Figure 1 shows an example of interconnected devices in a home environment cooperating for the generation of data that would be streamed in support of eHealth applications [15]. All the devices are connected to the home PC for collecting and processing the home signals to extract the care recipient’s context. The primary user interface (UI) device is a large touch screen. An optional smartphone is the secondary UI device, also facilitating the collection of data from consumer devices, such as a wearable activity/sleep monitor (i.e., wearable device) and a sleep monitor. Two other consumer devices may form a Zigbee mesh network for socket sensing and controlling, and a gateway and lamps would be used for lighting controlling. Audiovisual sensing in the living room may be facilitated by the motion sensing input devices as in Figure 1. Medical sensors would be used for monitoring vital body signs, which are connected via Bluetooth in the scenario shown in Figure 1. These are meant to provide data to the patient at given times every day or during exercising at home. The environmental monitoring sensors would communicate via Zigbee radio with custom-packaged sensing modules.

Figure 1.

Cooperation approach to sensing within a home environment.

The cooperation scenario shown in Figure 1 has been implemented as part of an eHealth platform developed in [15], and the data collected by the devices shown would be quite diverse requiring different approaches to their processing. On the one hand, there are the data extracted from the environmental signals to model the expected sensor values and understand deviations from those. Much more elaborate processing would be needed to distinguish the heart and lung signals obtained through the stethoscope and to measure the metadata related to these two organs. On the other hand, there are data associated with the voice commands (handled by the Kinect software) and face tracking and analytics. An enhanced face tracking system based on Kalman filters would also boost the processing speed performance, regardless of the visual complexity of the scenario, which could be critical in an eHealth-related scenario [16].

All the sensors in the scenario of Figure 1 are cooperating in order to transfer their data to the cloud. Because of the bulkiness of some of the collected data, they would be processed locally by different algorithms implemented in a device gateway [17]. The resulting metadata would be indexed in a local database, from which they would be streamed via a remote proxy to the cloud. This process is shown in Figure 2.

Figure 2.

Cooperation of sensing devices for information processing.

In order to deliver personalized applications, cooperation is required between the IoT sensing environment and the data management environment (i.e., the cloud) to guarantee the quality, security, capacity, and reliability of information exchange, which would be sent via proper interfaces to the cloud environment. Within the cloud, algorithms will cooperate in order to extract meaningful information from the collected data and relate it to a particular user and use case. An example of a key requirement to a successful cooperation in the above context relates to trust when collecting and storing the data.

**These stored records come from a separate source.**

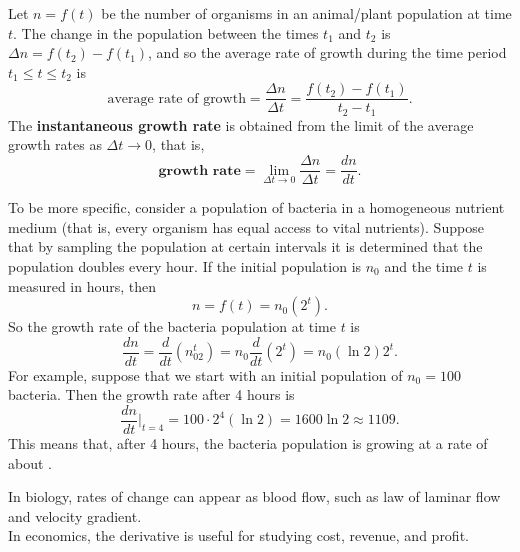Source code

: \documentclass{book}
\begin{document}
\begin{Exam}\label{exam:bacteriagrowth} Let $n = f(t)$ be the number of organisms in an animal/plant population at time $t$. The change in the population between the times $t_1$ and $t_2$ is $\Delta n = f(t_2) - f(t_1)$, and so the average rate of growth during the time period $t_1\le t\le t_2$ is \[\text{average rate of growth} = \dfrac{\Delta n}{\Delta t} = \dfrac{f(t_2) -f(t_1)}{t_2-t_1}.\] The \textbf{instantaneous growth rate} is obtained from the limit of the average growth rates as $\Delta t \to 0$, that is, 
\[\textbf{growth rate} = \lim_{\Delta t \to 0}\dfrac{\Delta n}{\Delta t} = \dfrac{dn}{dt}.\]\vs

To be more specific, consider a population of bacteria in a homogeneous nutrient medium (that is, every organism has equal access to vital nutrients). Suppose that by sampling the population at certain intervals it is determined that the population doubles every hour. If the initial population is $n_0$ and the time $t$ is measured in hours, then \[n = f(t) = n_0(2^t).\] So the growth rate of the bacteria population at time $t$ is 
\[\dfrac{dn}{dt} = \dfrac{d}{dt}(n_02^t) = n_0\dfrac{d}{dt}(2^t) = n_0(\ln 2)2^t.\] For example, suppose that we start with an initial population of $n_0 = 100$ bacteria. Then the growth rate after 4 hours is \[\dfrac{dn}{dt}\bigg\vert_{t=4} = 100\cdot 2^4(\ln 2) = 1600\ln 2 \approx 1109.\] This means that, after 4 hours, the bacteria population is growing at a rate of about . 
\end{Exam}\vs

In biology, rates of change can appear as blood flow, such as law of laminar flow and velocity gradient.\\

In economics, the derivative is useful for studying cost, revenue, and profit.\\
\end{document}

1.2. Cooperation and interoperability

An interconnected IoT world implies diversity and innovation, both in terms of devices, applications, technologies, and user needs. Different from the single-purpose wireless system standards, the wireless technologies delivering human-centric services have the hard task of operating an ever-growing number of heterogeneous networked devices that can communicate with each other or with people or robots for satisfying very dynamic and high-level user expectations. There are still no interoperability standards in place, although international standardization bodies, such as the International Telecommunication Union (ITU) [17] and the European Telecommunications Standards Institute (ETSI) [18], have dedicated an effort within the areas of the various study and working groups. Due to the multitude of stakeholders within an IoT scenario, to reach the potential for advancements in the area would only be possible through standards that facilitate interoperability among systems and devices, provide unqualified privacy and security, address the unique needs of the developing world, and leverage existing ubiquitous technologies such as social media applications and mobile devices.

Establishing ways to put in place cooperative behavior in a heterogeneous IoT landscape opens up a new road to deal with the challenge of interoperability.

2. Cooperation in a human-centric context

Cooperation in a human-centric context provides the unique opportunity to exploit the dynamics of dependencies between the individual users, which are heterogeneous and time-varying and thus create possibilities to address multiple scenarios simultaneously.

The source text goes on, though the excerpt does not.